Cette économie est, jusqu’à ce jour, un nouveau stade du développement industriel. Ce nouveau stade n’est pas à venir, il existe déjà : Google est bel et bien dans l’économie collaborative, mais dans un modèle qui est de plus en plus toxique. C’est celui de l’économie des data telles que les exploite aujourd’hui massivement ce que nous appellerons le modèle californien.
Au sein de l’IRI comme d’Ars Industrialis, nous pensons qu’il est aujourd’hui urgent de passer pleinement au modèle de la contribution.
La contribution, c’est ce qui procède de la déprolétarisation, à savoir, ce qui a été mis en œuvre à travers la création du logiciel libre. Dans celui-ci, les créateurs développent un travail industriel qui ne repose pas sur une division du travail et une perte de savoir de la part de ceux qui travaillent, facteurs qui constituent le véritable processus de la prolétarisation. L’économie contributive est tout autre : elle repose sur le développement et le partage du savoir.
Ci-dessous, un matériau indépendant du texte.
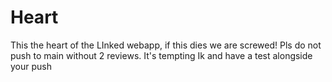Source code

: # Heart
This the heart of the LInked webapp, if this dies we are screwed! Pls do not push to main without 2 reviews. It's tempting Ik and have a test alongside your push 
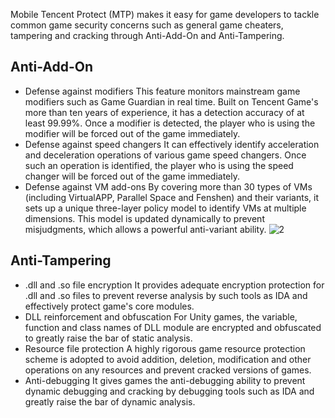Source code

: Mobile Tencent Protect (MTP) makes it easy for game developers to tackle common game security concerns such as general game cheaters, tampering and cracking through Anti-Add-On and Anti-Tampering.
## Anti-Add-On
- Defense against modifiers
This feature monitors mainstream game modifiers such as Game Guardian in real time. Built on Tencent Game's more than ten years of experience, it has a detection accuracy of at least 99.99%. Once a modifier is detected, the player who is using the modifier will be forced out of the game immediately.
- Defense against speed changers
It can effectively identify acceleration and deceleration operations of various game speed changers. Once such an operation is identified, the player who is using the speed changer will be forced out of the game immediately.
- Defense against VM add-ons
By covering more than 30 types of VMs (including VirtualAPP, Parallel Space and Fenshen) and their variants, it sets up a unique three-layer policy model to identify VMs at multiple dimensions. This model is updated dynamically to prevent misjudgments, which allows a powerful anti-variant ability.
![2](https://main.qcloudimg.com/raw/beae4555c05a0cd3ea0ae4dc4659ce19.png)

## Anti-Tampering
-  .dll and .so file encryption
It provides adequate encryption protection for .dll and .so files to prevent reverse analysis by such tools as IDA and effectively protect game's core modules.
- DLL reinforcement and obfuscation
For Unity games, the variable, function and class names of DLL module are encrypted and obfuscated to greatly raise the bar of static analysis.
- Resource file protection
A highly rigorous game resource protection scheme is adopted to avoid addition, deletion, modification and other operations on any resources and prevent cracked versions of games.
- Anti-debugging
It gives games the anti-debugging ability to prevent dynamic debugging and cracking by debugging tools such as IDA and greatly raise the bar of dynamic analysis.

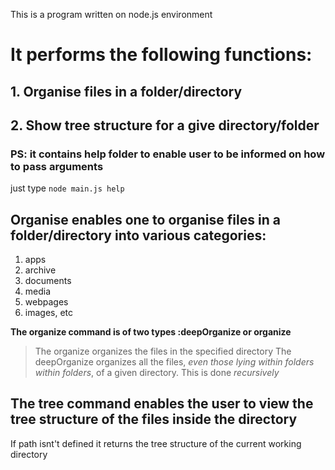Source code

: This is a program written on node.js environment

# It performs the following functions:
## 1. Organise files in a folder/directory
## 2. Show tree structure for a give directory/folder
### PS: it contains help folder to enable user to be informed on how to pass arguments
just type `node main.js help `


## Organise enables one to organise files in a folder/directory into various categories:
1. apps
2. archive
3. documents
4. media
5. webpages
6. images, etc

**The organize command is of two types :deepOrganize or organize**
>The organize organizes the files in the specified directory
>The deepOrganize organizes all the files, *even those lying within folders within folders*, of a given directory. This is done *recursively*


## The tree command enables the user to view the tree structure of the files inside the directory 
If path isnt't defined it returns the tree structure of the current working directory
D’autre part, il ne peut y avoir de consommation contributive. Entendons « consommation » au sens du consumérisme, c’est-à-dire dans un système qui nous fait consommer ce dont on n’a pas besoin en exploitant notre irresponsabilité, nous rendant parfois totalement accro, inconscient, polluant… La contribution repose sur la responsabilisation, le partage de responsabilités, et donc la déconsumérisation.
Le blues du Net
Il y a encore deux ou trois ans, au sein de OuiShare et des réseaux d’économie de la contribution, du sharing, nous nous sentions portés par quelque chose de foncièrement positif. Mais depuis quelques temps, un doute fondamental sur la positivité de la contribution s’est installé.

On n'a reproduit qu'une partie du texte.